O próprio governador já chorava, sabendo que em breve as focas assassinas iriam devorar tanta beleza.
Tecla, porém, já se tinha atirado à agua. Foi então que as focas viram o enorme clarão provocado pela chama de um poderoso relâmpago, após o que ficaram a flutuar, mortas. Foi então que um anel de fogo formou uma nuvem à volta de Tecla, de forma a que as feras não lhe tocassem e que a sua nudez fosse encoberta.

Porque as restantes feras, as mais ferozes, também pareciam desinteressadas de Tecla, as mulheres soltaram gritos agudos enquanto umas lançavam à arena plantas aromatizadas, outras essência de nardo, outras ramos de acácias amarelas, outras gengibre, de tal maneira que ali se formou uma fusão de perfumes.

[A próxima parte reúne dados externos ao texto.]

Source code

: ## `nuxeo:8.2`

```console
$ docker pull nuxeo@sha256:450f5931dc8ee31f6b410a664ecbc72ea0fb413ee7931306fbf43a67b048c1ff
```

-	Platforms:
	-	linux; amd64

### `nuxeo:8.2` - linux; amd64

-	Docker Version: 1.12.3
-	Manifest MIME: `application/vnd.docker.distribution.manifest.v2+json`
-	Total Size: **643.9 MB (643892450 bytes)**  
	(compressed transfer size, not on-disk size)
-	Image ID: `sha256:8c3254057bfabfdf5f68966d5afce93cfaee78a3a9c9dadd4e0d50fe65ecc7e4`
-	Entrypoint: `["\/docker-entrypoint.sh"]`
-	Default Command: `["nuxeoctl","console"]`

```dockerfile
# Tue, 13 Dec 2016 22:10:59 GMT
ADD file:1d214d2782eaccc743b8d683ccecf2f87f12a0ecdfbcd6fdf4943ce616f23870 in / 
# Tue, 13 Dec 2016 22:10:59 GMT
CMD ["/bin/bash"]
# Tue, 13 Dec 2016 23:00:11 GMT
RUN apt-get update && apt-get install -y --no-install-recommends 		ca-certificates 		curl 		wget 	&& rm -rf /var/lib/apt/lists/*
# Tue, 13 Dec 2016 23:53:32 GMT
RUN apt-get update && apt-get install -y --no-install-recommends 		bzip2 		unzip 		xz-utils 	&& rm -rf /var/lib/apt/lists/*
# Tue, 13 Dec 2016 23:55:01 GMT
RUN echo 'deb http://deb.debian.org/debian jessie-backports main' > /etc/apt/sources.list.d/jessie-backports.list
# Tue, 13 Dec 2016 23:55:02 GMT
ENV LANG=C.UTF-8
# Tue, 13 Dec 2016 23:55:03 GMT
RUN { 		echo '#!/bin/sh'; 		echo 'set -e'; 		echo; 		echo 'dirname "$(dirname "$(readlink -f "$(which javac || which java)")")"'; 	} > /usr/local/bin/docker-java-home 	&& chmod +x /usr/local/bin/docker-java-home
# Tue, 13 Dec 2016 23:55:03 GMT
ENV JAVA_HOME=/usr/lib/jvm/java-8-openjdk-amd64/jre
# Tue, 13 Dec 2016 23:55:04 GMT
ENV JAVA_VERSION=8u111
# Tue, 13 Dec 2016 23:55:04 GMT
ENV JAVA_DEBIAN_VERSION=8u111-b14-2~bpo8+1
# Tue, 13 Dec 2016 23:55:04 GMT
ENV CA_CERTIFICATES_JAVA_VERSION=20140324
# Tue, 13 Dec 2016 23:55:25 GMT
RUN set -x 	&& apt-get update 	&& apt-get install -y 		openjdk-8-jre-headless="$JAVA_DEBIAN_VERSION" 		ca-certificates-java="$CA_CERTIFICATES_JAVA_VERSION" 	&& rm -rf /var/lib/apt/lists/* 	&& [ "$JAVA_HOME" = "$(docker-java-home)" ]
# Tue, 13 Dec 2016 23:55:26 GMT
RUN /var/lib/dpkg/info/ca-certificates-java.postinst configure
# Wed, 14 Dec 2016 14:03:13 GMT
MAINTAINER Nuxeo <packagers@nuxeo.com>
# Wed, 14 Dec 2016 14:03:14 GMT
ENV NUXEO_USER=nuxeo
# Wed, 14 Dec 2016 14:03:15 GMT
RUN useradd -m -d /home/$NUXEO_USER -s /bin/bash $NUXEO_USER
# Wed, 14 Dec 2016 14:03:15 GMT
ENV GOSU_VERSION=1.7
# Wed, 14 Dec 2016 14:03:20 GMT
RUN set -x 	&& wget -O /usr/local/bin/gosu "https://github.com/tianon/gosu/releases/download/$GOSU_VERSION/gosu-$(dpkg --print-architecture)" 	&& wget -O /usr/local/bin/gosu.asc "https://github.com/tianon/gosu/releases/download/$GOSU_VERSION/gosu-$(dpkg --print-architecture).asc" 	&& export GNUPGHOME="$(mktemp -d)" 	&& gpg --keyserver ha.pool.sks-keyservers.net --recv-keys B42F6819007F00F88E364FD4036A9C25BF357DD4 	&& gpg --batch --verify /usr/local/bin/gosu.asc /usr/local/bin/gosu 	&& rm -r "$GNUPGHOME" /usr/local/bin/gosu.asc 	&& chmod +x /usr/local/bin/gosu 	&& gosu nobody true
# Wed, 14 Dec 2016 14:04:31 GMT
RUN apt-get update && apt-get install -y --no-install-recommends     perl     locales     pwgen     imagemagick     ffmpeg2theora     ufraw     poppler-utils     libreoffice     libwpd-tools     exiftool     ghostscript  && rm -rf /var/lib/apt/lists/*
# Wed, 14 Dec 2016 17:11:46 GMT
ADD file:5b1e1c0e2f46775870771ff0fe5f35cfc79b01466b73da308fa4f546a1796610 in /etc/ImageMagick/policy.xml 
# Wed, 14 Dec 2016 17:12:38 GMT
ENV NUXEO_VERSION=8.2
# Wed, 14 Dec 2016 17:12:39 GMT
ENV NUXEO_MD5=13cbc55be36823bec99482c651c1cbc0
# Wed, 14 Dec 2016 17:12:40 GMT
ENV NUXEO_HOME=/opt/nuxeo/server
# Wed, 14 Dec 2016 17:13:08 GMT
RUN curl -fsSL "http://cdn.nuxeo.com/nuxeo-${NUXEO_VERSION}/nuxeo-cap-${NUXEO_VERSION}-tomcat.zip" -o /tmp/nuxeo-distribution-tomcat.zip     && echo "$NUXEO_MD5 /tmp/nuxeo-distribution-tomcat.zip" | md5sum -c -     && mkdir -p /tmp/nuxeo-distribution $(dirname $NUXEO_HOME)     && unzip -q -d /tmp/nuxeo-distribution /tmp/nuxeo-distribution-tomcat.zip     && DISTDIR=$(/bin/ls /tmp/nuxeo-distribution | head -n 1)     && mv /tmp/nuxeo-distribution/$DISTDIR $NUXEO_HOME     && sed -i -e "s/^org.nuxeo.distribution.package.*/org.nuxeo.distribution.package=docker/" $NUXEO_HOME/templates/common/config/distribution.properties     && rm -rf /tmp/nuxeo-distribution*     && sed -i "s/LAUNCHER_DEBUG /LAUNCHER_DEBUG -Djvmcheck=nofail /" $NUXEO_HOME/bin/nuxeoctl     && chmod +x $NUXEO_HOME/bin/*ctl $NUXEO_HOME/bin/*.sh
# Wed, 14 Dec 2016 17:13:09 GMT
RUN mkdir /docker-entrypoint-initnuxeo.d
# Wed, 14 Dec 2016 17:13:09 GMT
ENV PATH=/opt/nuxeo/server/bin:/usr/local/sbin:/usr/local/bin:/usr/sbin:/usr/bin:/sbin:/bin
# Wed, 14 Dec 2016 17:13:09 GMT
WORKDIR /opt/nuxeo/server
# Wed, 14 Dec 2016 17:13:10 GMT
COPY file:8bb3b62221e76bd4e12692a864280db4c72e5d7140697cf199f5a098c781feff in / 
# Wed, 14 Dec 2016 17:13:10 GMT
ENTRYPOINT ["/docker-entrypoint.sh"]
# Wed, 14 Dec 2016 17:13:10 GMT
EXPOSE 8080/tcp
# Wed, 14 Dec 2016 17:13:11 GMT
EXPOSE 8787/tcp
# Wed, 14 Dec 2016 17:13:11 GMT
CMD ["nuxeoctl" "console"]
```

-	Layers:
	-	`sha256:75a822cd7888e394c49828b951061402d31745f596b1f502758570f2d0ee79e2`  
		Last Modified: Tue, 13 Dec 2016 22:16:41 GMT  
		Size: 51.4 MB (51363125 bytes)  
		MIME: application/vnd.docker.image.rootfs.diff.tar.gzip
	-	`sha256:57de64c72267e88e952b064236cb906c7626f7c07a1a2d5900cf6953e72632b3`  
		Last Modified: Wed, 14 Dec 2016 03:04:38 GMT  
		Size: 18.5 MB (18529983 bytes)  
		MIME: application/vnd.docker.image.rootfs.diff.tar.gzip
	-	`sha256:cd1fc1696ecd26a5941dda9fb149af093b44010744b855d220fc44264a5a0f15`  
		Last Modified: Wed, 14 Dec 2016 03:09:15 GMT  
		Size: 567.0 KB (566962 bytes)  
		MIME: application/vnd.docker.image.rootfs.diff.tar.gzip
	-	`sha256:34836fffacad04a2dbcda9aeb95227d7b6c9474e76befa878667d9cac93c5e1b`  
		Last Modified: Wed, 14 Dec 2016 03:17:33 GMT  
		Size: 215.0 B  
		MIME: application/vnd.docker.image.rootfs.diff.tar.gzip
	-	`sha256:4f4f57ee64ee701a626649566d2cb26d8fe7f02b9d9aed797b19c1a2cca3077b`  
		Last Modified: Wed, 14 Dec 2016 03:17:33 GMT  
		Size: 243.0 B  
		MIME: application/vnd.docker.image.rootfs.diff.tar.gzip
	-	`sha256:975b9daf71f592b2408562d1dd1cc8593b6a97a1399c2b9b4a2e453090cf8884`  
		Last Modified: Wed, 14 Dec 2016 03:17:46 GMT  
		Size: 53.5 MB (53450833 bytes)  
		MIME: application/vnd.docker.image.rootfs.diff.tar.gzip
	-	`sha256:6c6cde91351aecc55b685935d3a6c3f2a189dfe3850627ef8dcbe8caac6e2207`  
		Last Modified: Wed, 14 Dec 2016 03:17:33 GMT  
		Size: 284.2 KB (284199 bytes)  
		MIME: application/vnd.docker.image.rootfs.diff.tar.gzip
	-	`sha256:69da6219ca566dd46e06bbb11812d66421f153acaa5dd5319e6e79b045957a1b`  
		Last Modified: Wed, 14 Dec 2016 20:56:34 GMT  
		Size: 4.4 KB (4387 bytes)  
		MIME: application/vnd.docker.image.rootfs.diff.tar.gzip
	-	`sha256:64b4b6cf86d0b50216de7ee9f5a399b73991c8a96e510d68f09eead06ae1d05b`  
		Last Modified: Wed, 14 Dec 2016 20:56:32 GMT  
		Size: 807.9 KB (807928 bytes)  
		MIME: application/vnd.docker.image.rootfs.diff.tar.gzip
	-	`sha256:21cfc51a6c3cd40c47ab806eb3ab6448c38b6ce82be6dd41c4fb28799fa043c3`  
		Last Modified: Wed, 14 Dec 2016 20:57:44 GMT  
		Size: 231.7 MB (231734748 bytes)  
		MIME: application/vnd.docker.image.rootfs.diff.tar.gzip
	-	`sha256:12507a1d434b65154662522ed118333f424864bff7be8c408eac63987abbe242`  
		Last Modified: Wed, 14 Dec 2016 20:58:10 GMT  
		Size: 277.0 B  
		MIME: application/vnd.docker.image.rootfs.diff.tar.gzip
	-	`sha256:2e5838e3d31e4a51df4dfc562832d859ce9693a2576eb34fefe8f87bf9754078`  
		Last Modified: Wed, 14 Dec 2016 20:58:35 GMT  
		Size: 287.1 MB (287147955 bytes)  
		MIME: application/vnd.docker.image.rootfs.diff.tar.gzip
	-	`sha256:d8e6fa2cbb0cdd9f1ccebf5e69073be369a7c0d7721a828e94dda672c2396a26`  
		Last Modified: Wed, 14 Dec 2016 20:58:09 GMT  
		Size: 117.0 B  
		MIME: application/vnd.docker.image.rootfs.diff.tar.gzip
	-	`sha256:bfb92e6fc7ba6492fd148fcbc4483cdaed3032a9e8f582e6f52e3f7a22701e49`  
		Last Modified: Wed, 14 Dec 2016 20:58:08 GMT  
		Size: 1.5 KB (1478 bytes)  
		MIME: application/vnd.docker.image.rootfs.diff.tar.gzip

Todos os animais vagueavam na arena, como se toldados pelo sono, ignorando Tecla.

Foi então que Alexandre disse ao governador:

– “Eu tenho uns touros extremamente ferozes, atemos a eles a condenada.”
Com uma expressão sombria o governador murmourou:

– “ Faz o que quiseres.”

Prenderam então Tecla pelos pés entre dois touros em cujas partes baixas aplicaram ferros em brasa, de sorte que se tornassem ainda mais furiosos e a matassem.

Na verdade, eles dispararam raivosos, mas a chama na charca estendeu-se, formando um círculo à volta de Tecla que queimou as cordas, tudo se passando então como se Tecla não tivesse sido atada.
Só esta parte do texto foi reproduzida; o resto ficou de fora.